## Goal of the exercise
Lift out all lines below that contain "string".

## Records drawn from a dataset
:::

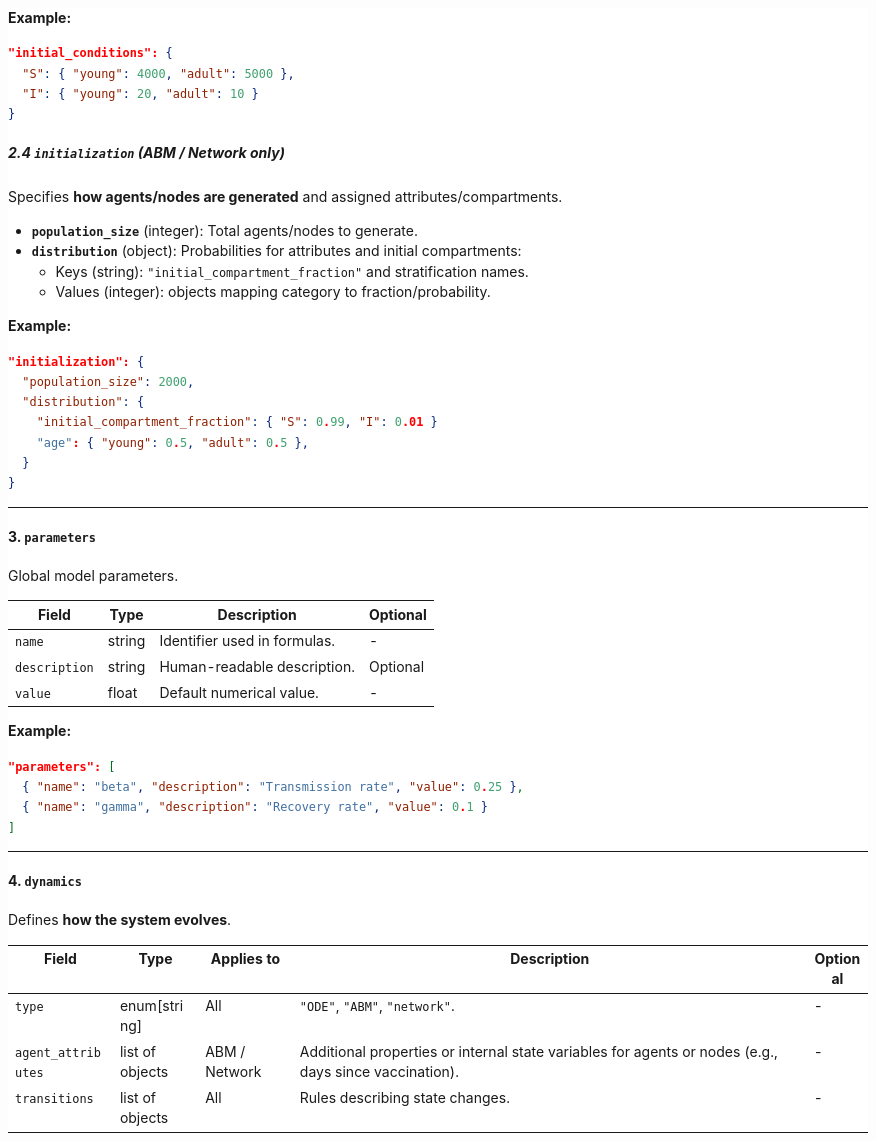 **Example:**
```json
"initial_conditions": {
  "S": { "young": 4000, "adult": 5000 },
  "I": { "young": 20, "adult": 10 }
}
```

##### 2.4 `initialization` (ABM / Network only)

Specifies **how agents/nodes are generated** and assigned attributes/compartments.

- **`population_size`** (integer): Total agents/nodes to generate.
- **`distribution`** (object): Probabilities for attributes and initial compartments:
  - Keys (string): `"initial_compartment_fraction"` and stratification names.
  - Values (integer): objects mapping category to fraction/probability.

**Example:**
```json
"initialization": {
  "population_size": 2000,
  "distribution": {
    "initial_compartment_fraction": { "S": 0.99, "I": 0.01 }
    "age": { "young": 0.5, "adult": 0.5 },
  }
}
```

---

#### 3. `parameters`

Global model parameters.

| Field | Type | Description | Optional |
|-------|------|-------------|----------|
| `name` | string | Identifier used in formulas. | - |
| `description` | string | Human-readable description. | Optional |
| `value` | float | Default numerical value. | - |

**Example:**
```json
"parameters": [
  { "name": "beta", "description": "Transmission rate", "value": 0.25 },
  { "name": "gamma", "description": "Recovery rate", "value": 0.1 }
]
```

---

#### 4. `dynamics`

Defines **how the system evolves**.

| Field | Type | Applies to | Description | Optional |
|-------|------|------------|-------------|----------|
| `type` | enum[string] | All | `"ODE"`, `"ABM"`, `"network"`. | - |
| `agent_attributes` | list of objects | ABM / Network | Additional properties or internal state variables for agents or nodes (e.g., days since vaccination). | - |
| `transitions` | list of objects | All | Rules describing state changes. | - |
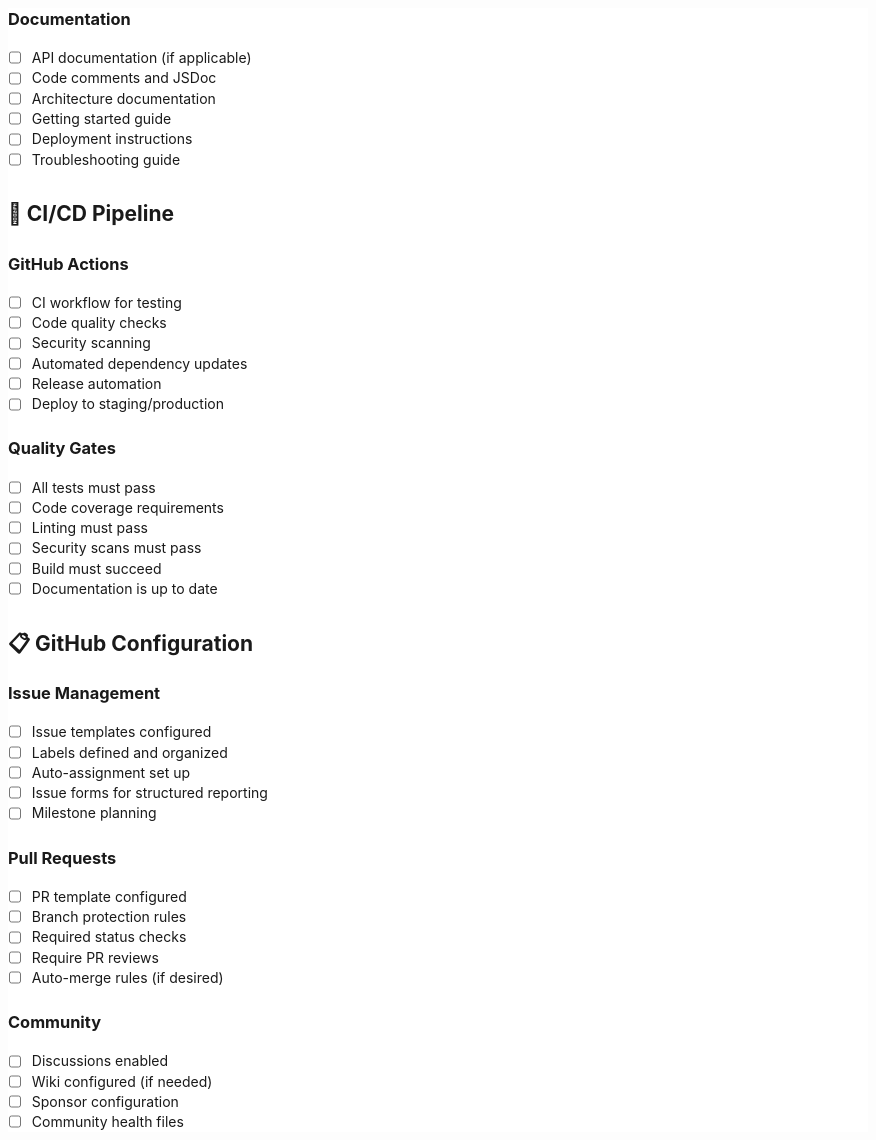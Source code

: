 ### Documentation
- [ ] API documentation (if applicable)
- [ ] Code comments and JSDoc
- [ ] Architecture documentation
- [ ] Getting started guide
- [ ] Deployment instructions
- [ ] Troubleshooting guide

## 🚀 CI/CD Pipeline

### GitHub Actions
- [ ] CI workflow for testing
- [ ] Code quality checks
- [ ] Security scanning
- [ ] Automated dependency updates
- [ ] Release automation
- [ ] Deploy to staging/production

### Quality Gates
- [ ] All tests must pass
- [ ] Code coverage requirements
- [ ] Linting must pass
- [ ] Security scans must pass
- [ ] Build must succeed
- [ ] Documentation is up to date

## 📋 GitHub Configuration

### Issue Management
- [ ] Issue templates configured
- [ ] Labels defined and organized
- [ ] Auto-assignment set up
- [ ] Issue forms for structured reporting
- [ ] Milestone planning

### Pull Requests
- [ ] PR template configured
- [ ] Branch protection rules
- [ ] Required status checks
- [ ] Require PR reviews
- [ ] Auto-merge rules (if desired)

### Community
- [ ] Discussions enabled
- [ ] Wiki configured (if needed)
- [ ] Sponsor configuration
- [ ] Community health files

:::

## Written response
  - Keys (string): `"initial_compartment_fraction"` and stratification names.
| `name` | string | Identifier used in formulas. | - |
| `description` | string | Human-readable description. | Optional |
| `type` | enum[string] | All | `"ODE"`, `"ABM"`, `"network"`. | - |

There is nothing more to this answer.